Secure my network from inside

Hello,
This is my first post. I would like to say first of all congratulation for excellent work especially for Videos. My native language is the Greek / Hellenic so sorry for my mistakes in English language.

I use pfSense for some years, i think since 2011 or 2012. I have used it as a firewall, proxy, OpenVPN Server and more abilities.
Now i want to secure and prevent my users in my network to send files or information to external storage as Dropbox, Google Drive, FTP’s and any other kind of cloud storage.
Is it possible to do with pfSense. Can i use it as web application firewall?
If yes what do you suggest me?
If not what WAF you using? Which of all do you suggest me? You are using this before or after pfSense?

Also there is anyone who has installed https://modsecurity.org in pfSense

Thank you

pfsense does not have any easy way to do this. Each endpoint on your network would need to have a certificate installed and a tool such a squid setup to filter the connection. This will often cause issues with other web sites and will break TLS 1.3 as it implements perfect forward secrecy which blinds the proxy.

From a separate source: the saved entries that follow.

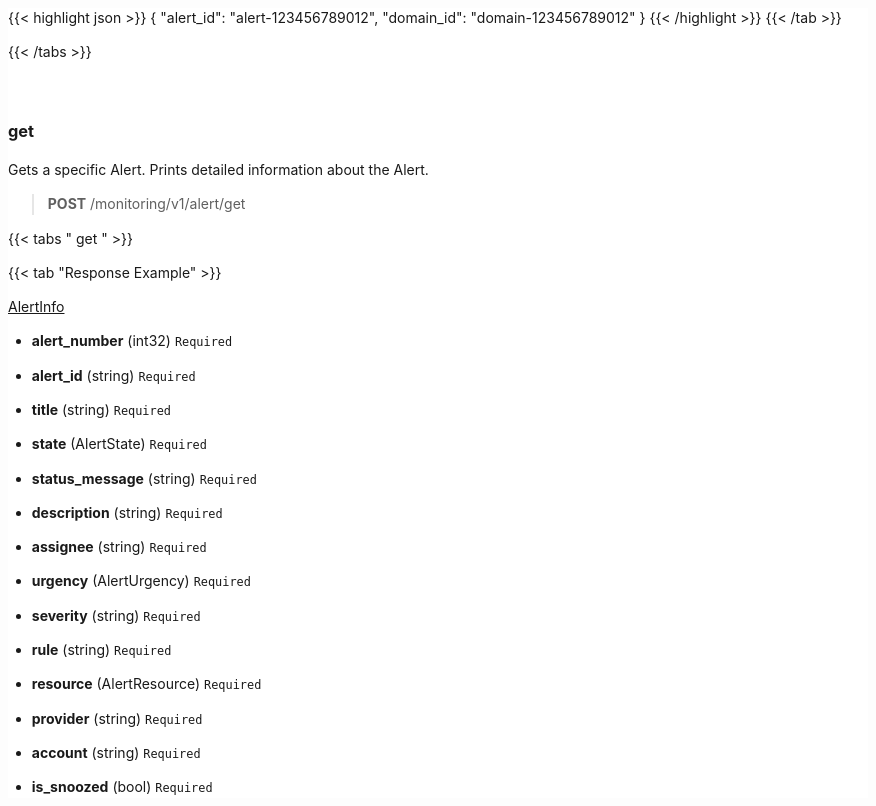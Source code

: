 


{{< highlight json >}}
{
     "alert_id": "alert-123456789012",
     "domain_id": "domain-123456789012"
}
{{< /highlight >}}
{{< /tab >}}



{{< /tabs >}}


    
<br>

### get

Gets a specific Alert. Prints detailed information about the Alert.



> **POST** /monitoring/v1/alert/get
>





 {{< tabs " get " >}}



 {{< tab "Response Example" >}}

[AlertInfo](#ALERTINFO)
* **alert_number** (int32)   `Required` 

* **alert_id** (string)   `Required` 

* **title** (string)   `Required` 

* **state** (AlertState)   `Required` 

* **status_message** (string)   `Required` 

* **description** (string)   `Required` 

* **assignee** (string)   `Required` 

* **urgency** (AlertUrgency)   `Required` 

* **severity** (string)   `Required` 

* **rule** (string)   `Required` 

* **resource** (AlertResource)   `Required` 

* **provider** (string)   `Required` 

* **account** (string)   `Required` 

* **is_snoozed** (bool)   `Required`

ModSecurity is a Web Application Firewall and I am unaware of any way to run it with pfsense. Also a WAF goes in front of a web server and is not designed to filter web traffic from users.

We are using this for our clients https://www.solarwindsmsp.com/products/remote-management/web-protection but there are other end point solutions available.

Yes always I had problem with Squid and TLS Interception and SSL Inspection.
Ιt is not convenient to install Certificate at any device even and guest’s mobile.

I’ll check your link / suggestion

Thank you Tom,
Good luck.

The easiest but most troublesome method is blocking TLD of the popular cloud providers. Sadly it is hard to know them all. Using pfBlocker you can accomplish this.

Other than using the providers you missed, there are some tricky ways around this that your more savvy users could use. If for example you allow external DNS lookups they could do that, or they could modify their hosts file with manual DNS entries.

The best way is controlling the endpoints on the network. Even an application firewall isn’t bulletproof, so far none of the places I’ve been (all using expensive solutions) has caught nextcloud. With the exception of where I work now, their endpoints have software monitoring at the O/S level down to browser level - preventing any sort of file uploads to non-whitelisted sites.